- About this task:
Lines in which "시군구별" appears should be pulled from the data below.
──────── Records for the exercise ────────
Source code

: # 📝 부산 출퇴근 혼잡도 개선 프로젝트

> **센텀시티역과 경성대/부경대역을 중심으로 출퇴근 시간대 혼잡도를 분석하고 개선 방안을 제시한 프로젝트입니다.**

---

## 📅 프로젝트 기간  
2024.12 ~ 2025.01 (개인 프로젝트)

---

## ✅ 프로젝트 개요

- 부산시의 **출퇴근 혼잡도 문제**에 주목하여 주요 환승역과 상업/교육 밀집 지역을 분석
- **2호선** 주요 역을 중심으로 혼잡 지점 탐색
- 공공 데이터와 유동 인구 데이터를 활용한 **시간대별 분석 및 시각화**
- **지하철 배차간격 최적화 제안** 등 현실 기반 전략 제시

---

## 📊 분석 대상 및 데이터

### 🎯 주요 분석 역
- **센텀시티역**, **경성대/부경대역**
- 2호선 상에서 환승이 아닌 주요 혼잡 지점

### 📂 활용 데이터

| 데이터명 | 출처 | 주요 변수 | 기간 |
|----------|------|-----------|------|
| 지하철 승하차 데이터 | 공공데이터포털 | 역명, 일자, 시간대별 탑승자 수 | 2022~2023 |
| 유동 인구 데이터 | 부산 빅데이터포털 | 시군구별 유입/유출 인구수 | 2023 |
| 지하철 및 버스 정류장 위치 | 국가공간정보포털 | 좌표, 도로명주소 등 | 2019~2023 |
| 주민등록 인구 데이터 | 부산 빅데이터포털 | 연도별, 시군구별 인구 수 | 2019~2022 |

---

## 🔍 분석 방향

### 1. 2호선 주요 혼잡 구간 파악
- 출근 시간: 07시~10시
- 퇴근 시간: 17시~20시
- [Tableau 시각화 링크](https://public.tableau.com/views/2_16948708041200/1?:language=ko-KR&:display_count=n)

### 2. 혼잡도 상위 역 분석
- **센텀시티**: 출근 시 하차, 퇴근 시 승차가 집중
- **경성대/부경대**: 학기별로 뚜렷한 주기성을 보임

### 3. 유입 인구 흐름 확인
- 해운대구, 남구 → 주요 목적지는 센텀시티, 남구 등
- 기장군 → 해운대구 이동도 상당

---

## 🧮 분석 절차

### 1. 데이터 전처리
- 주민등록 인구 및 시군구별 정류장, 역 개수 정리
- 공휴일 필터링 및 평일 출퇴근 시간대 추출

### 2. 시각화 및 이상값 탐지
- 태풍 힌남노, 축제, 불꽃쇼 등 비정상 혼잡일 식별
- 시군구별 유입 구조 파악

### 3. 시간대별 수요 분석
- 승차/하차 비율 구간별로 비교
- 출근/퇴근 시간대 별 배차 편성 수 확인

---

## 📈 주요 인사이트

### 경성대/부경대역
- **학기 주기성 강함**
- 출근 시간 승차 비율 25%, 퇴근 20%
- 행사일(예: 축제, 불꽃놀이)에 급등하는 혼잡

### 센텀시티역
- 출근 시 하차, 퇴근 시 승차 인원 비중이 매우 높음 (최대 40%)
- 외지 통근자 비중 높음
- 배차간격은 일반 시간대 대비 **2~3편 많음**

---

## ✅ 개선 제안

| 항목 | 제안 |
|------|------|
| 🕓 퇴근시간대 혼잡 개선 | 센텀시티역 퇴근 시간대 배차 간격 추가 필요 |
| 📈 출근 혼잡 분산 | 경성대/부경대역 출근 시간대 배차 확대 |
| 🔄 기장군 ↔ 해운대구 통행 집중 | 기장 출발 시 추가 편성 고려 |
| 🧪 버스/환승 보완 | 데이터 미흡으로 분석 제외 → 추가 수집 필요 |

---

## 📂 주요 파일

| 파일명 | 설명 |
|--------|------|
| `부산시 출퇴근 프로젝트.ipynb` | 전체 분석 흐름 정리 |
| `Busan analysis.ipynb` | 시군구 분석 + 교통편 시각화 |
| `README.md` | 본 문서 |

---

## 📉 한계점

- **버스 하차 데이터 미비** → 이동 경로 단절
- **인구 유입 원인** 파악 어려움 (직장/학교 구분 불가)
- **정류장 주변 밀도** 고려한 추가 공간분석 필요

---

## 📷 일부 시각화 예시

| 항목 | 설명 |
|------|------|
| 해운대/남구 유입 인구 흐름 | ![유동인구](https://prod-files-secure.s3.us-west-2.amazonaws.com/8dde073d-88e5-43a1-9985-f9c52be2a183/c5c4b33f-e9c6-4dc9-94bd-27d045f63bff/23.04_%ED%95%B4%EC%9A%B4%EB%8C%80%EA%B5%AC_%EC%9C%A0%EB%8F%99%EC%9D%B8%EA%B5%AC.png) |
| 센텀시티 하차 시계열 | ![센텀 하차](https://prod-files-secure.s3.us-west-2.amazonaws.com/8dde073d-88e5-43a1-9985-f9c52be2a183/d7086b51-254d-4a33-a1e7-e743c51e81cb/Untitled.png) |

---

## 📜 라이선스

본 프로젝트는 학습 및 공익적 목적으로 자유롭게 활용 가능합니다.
────────
- Final answer:
| 유동 인구 데이터 | 부산 빅데이터포털 | 시군구별 유입/유출 인구수 | 2023 |
| 주민등록 인구 데이터 | 부산 빅데이터포털 | 연도별, 시군구별 인구 수 | 2019~2022 |
- 주민등록 인구 및 시군구별 정류장, 역 개수 정리
- 시군구별 유입 구조 파악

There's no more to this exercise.